Enrique Riquelme has named Raúl González Blanco as his sporting director for Real Madrid — if he ever gets the keys to the club. The presidential candidate confirmed the appointment to MARCA, framing it as a return to the values Florentino Pérez has apparently abandoned.
"He is the right person to lead a sports project like the one coming to Real Madrid," Riquelme said. "If I am president, Raúl will be the sports director of Real Madrid."
The logic isn't hard to follow. Raúl: 740-plus appearances, 16 seasons, over 300 goals, more than 100 international caps. No living figure is more synonymous with what Real Madrid is supposed to stand for. Appointing him isn't just a football decision — it's a message to the club's membership that the identity Pérez has slowly eroded is coming back.
The wider project is taking shape
Raúl is only part of it. Riquelme has already dangled Rodri's name as a potential signing — "a player like Rodri will play for Real Madrid" — and confirmed he's spoken to the Manchester City midfielder's representative.
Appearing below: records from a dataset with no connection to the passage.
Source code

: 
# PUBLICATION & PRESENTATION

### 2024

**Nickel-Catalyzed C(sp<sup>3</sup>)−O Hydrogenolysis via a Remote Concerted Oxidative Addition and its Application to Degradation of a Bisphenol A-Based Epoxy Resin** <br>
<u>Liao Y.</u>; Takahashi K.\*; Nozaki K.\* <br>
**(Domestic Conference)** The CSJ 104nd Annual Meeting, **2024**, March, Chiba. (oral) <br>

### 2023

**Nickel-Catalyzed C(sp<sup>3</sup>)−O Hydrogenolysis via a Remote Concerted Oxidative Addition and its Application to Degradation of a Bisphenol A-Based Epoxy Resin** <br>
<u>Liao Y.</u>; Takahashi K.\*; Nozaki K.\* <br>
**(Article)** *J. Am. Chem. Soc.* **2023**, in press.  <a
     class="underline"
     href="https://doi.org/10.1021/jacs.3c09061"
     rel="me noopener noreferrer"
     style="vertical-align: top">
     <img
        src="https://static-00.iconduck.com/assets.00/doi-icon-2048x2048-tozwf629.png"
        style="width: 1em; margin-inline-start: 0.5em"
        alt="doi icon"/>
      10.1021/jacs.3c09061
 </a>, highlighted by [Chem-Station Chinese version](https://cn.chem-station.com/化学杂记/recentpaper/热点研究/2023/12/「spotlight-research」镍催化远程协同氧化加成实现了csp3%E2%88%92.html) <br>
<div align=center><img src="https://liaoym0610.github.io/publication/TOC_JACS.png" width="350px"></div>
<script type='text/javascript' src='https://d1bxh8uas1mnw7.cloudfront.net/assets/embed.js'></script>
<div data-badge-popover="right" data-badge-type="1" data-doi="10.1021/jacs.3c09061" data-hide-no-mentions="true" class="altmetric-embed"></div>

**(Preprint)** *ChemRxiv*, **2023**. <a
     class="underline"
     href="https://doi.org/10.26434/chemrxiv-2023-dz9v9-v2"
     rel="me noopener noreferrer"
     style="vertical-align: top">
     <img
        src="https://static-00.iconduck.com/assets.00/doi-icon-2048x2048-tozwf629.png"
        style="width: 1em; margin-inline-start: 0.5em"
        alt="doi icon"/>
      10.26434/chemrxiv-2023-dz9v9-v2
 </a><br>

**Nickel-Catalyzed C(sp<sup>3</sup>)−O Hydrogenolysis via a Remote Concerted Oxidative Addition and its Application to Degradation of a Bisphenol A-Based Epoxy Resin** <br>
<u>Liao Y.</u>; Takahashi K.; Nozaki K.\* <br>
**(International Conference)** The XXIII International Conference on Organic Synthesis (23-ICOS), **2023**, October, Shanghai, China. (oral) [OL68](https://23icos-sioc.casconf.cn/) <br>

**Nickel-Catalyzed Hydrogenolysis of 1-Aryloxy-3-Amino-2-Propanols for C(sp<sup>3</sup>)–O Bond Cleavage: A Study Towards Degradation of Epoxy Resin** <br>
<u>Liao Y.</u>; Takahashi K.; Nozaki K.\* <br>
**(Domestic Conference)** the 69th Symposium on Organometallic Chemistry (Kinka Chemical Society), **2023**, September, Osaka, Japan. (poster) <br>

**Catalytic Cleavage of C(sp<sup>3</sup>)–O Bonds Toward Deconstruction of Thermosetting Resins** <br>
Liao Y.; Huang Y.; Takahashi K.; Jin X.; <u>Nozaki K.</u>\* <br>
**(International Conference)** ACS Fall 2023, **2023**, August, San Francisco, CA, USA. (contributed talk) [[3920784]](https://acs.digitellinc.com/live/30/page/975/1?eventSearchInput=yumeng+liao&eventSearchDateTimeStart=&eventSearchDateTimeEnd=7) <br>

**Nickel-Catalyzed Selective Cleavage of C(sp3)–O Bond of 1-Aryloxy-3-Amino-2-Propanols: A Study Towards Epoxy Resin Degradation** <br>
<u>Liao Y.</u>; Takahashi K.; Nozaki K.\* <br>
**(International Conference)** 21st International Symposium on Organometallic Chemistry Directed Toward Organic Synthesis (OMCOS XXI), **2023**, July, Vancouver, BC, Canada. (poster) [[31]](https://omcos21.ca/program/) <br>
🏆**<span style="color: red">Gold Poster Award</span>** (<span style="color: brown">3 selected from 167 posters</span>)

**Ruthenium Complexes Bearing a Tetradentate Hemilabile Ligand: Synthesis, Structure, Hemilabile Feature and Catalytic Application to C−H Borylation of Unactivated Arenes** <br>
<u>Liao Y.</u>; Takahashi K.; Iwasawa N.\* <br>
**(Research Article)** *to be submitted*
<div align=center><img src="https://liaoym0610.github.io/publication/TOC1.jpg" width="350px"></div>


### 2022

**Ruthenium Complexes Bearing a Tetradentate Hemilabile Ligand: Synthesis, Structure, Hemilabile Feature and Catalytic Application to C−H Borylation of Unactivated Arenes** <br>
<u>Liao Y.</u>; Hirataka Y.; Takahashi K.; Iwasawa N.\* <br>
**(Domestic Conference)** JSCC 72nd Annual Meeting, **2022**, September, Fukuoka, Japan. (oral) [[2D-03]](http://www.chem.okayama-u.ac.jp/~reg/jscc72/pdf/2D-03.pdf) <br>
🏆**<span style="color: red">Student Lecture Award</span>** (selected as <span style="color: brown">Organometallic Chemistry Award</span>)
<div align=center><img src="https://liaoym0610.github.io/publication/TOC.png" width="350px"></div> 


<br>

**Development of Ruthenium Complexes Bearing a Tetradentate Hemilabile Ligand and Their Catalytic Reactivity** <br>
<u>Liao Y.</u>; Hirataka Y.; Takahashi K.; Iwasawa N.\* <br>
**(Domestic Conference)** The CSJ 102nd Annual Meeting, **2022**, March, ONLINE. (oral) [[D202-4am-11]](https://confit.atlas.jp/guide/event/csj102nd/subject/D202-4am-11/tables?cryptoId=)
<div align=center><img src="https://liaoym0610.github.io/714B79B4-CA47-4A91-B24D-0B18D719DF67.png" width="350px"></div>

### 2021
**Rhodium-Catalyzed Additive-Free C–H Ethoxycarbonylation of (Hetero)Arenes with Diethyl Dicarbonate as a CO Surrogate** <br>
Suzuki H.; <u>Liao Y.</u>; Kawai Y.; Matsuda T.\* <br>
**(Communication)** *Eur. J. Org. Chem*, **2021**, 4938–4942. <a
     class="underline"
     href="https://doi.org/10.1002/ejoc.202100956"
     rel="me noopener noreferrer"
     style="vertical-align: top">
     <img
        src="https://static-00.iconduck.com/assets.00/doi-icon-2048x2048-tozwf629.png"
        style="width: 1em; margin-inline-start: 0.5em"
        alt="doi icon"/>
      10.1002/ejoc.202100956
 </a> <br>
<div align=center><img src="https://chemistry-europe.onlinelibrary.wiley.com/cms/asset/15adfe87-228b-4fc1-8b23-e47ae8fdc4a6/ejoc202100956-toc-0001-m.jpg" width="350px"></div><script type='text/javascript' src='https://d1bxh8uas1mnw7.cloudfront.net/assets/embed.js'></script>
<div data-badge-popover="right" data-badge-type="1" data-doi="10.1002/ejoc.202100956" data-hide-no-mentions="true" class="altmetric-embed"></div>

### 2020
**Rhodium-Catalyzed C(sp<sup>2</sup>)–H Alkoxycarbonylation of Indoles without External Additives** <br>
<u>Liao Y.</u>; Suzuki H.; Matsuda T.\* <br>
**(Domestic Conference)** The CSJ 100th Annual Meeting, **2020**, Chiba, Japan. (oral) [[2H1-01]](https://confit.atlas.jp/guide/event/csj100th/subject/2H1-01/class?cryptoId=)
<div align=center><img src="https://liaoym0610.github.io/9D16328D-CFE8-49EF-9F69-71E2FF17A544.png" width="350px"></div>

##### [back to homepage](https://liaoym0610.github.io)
He says a second foreign signing will be announced Wednesday, with his preferred manager named shortly after.
He was pushed on Mikel Arteta. He didn't bite. "He's a great coach. He's had a great season with Arsenal, but there are other great coaches." On Mourinho: "A great coach who had his moment at Real Madrid, but he is not what is needed right now." Blunt, and probably accurate on both counts.
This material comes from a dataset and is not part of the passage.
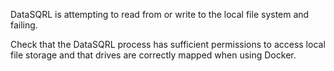 DataSQRL is attempting to read from or write to the local
file system and failing.

Check that the DataSQRL process has sufficient permissions
to access local file storage and that drives are correctly
mapped when using Docker.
Whether any of this actually happens is a different question. Riquelme isn't president. Pérez remains firmly in place. Presidential campaigns at big Spanish clubs are as much political theatre as they are sporting roadmaps, and announcing Raúl and teasing Rodri is exactly the kind of move designed to shift sentiment among socios rather than shift transfer funds.
The privatisation fight underneath it all
Still, Riquelme's central argument goes beyond personnel. He's positioned his entire campaign around blocking what he calls the creeping privatisation of the club — claiming Pérez is moving to open the statutes for a sale of Real Madrid's ownership structure.
"I have presented myself to stop the sale of the club. It was my first red line," he said.
That's the kind of issue that actually moves members. Flashy signings get attention, but threatening the soul of a members-owned institution? That gets votes. Riquelme knows the pitch: Pérez wants Apple glasses and vague promises. He's offering Raúl, Rodri, and a fight to keep the club in members' hands.
Whether it's enough — and whether any of the names materialise — depends entirely on an election that isn't won yet.